2. İstibdat. (Gücü tekelleştirme dönemi.) Zamanla bütün güç tepede yoğunlaşır. Tepedeki “mutlak kumandan,” kendisine bağlı paralı askerleri kullanarak, eskiden gücü kendisiyle paylaşanları yok eder veya etkisizleştirir. Din de denetim altına alınır. “Dayanışmanın yerini paralı bir ordu ve yöneticinin isteklerini yerine getiren örgütlü bir bürokrasi alır.” Halk, boyun eğmeye alıştırılır. “Ordu ve hazine ve daha sonra da bir âlimler grubu, devleti korumanın aletleri hâline getirilir.”

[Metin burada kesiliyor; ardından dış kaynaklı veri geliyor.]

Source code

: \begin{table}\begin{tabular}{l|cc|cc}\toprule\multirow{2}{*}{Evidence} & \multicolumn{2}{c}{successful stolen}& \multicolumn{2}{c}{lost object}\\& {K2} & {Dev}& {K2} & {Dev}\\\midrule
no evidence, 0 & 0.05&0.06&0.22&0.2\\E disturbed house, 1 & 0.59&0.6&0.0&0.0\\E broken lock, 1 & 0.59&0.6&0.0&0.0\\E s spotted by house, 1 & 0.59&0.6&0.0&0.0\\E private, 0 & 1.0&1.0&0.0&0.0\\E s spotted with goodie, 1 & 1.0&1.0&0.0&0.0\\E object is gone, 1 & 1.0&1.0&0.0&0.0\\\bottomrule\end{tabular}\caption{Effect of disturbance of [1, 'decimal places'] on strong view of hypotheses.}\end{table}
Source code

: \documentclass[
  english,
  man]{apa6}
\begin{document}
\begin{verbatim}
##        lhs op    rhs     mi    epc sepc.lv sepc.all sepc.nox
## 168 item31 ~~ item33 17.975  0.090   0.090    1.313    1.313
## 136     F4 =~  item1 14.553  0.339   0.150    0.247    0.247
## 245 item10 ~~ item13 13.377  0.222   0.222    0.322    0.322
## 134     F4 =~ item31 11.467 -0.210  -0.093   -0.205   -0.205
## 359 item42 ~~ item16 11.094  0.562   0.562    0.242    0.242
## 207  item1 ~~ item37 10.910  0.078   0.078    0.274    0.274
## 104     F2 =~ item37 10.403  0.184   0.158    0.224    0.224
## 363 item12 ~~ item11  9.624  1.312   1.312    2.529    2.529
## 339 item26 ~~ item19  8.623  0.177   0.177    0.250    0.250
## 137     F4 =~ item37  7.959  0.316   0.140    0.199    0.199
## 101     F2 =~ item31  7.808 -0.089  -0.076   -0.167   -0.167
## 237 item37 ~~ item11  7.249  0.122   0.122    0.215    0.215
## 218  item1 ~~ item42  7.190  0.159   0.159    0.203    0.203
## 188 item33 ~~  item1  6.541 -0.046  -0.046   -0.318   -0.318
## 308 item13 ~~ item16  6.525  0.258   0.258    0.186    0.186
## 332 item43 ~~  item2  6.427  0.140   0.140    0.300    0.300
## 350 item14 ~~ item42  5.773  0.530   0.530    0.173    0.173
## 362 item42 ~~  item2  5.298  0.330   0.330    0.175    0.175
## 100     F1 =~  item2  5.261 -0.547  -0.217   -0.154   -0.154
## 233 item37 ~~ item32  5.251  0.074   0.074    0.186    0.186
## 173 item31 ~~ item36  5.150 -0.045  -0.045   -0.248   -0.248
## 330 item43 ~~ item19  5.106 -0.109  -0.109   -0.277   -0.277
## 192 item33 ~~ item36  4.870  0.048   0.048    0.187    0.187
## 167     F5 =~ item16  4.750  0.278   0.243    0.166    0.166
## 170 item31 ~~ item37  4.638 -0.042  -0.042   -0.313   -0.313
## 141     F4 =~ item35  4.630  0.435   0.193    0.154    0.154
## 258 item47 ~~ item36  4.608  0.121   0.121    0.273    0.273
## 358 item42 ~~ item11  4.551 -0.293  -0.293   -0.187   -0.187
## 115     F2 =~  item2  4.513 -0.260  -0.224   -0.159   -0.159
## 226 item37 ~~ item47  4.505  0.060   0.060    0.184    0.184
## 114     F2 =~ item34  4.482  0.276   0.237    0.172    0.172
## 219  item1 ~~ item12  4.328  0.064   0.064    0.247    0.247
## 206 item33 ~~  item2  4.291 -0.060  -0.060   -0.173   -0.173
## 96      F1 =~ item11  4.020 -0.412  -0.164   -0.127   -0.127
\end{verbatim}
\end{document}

3. Ferâğ. (Konfor ve keyif dönemi.) Yönetici kendi otoritesini sağlamlaştırdıktan ve devletin gelirlerini arttırdıktan sonra, emsal medenî devletleri takliden şehirleri güzelleştirmeye yönelik cömert hamleler yapar. Bilim, zanaat, güzel sanatlar teşvik edilir; lüks yaygınlaşır.

4. Kunû, müsâleme. (Hâlinden hoşnutluk dönemi.) Ekonomik refah zirveye ulaştığında, “yöneten ve yönetilenlerin tıka basa doyurulduğu memnuniyet dönemi” başlar. O noktaya gelinceye kadar hangi zahmetlerin çekildiğini çabucak unutur ve günlerini gün etmeye meylederler. Bu lüks hayatın her zaman var olduğu ve “sonsuza kadar da devam edeceği” düşüncesine kapılırlar.

5. İsrâf, tebzîr. (Savurganlık dönemi.) Sorumsuz lüks ve hesapsız yatırımlarla bu israf evresi, devletin yaşlılık çağına ulaştığına işarettir. Savurganlığı finanse edebilmek için vergiler arttırılır; artan vergiler ekonomik faaliyetleri sekteye uğratır ve yüksek vergi oranlarına rağmen devletin gelirleri azalmaya başlar. “Aşırı vergiler ve (henüz birinci aşamada bulunan, dayanışması güçlü bir halk tarafından) işgal korkusu, yönetilenlerin ümitlerini zayıflatır. Artık halk, uzun vadeli planlar yapmaz ve doğum oranı düşer. Devlet parçalanmaya başlar.” Uzaktaki beyler, merkezden kopar. Merkezdeki bürokratlar, kendilerine yontmaya başlar. Ya dış bir güç gelip işi bitirir ya da devlet “yağı bittiğinde sönen lambadaki fitil gibi” sönmeye devam eder.

...

1. Mustafa Özel: Stratejik Liderlik, İstanbul: Küre, 2018, s. 43-6.

2. Jim Collins: How the Mighty Fall, New York: Harper Collins, 2009, s. 20-26.

3. Collins’ten özetleyen: D. Douglas Caulkins: “Re-theorizing Jim Collins’s culture of discipline in Good to Great,” Innovation: The European Journal of Social Science Research, 21/3, September 2008. s. 217-20.

4. Muhsin Mahdi: İbn Haldun’un Tarih Felsefesi, İstanbul: Vakıfbank KY (Türkçesi: Fuat Aydın), 2022, s. 273-79.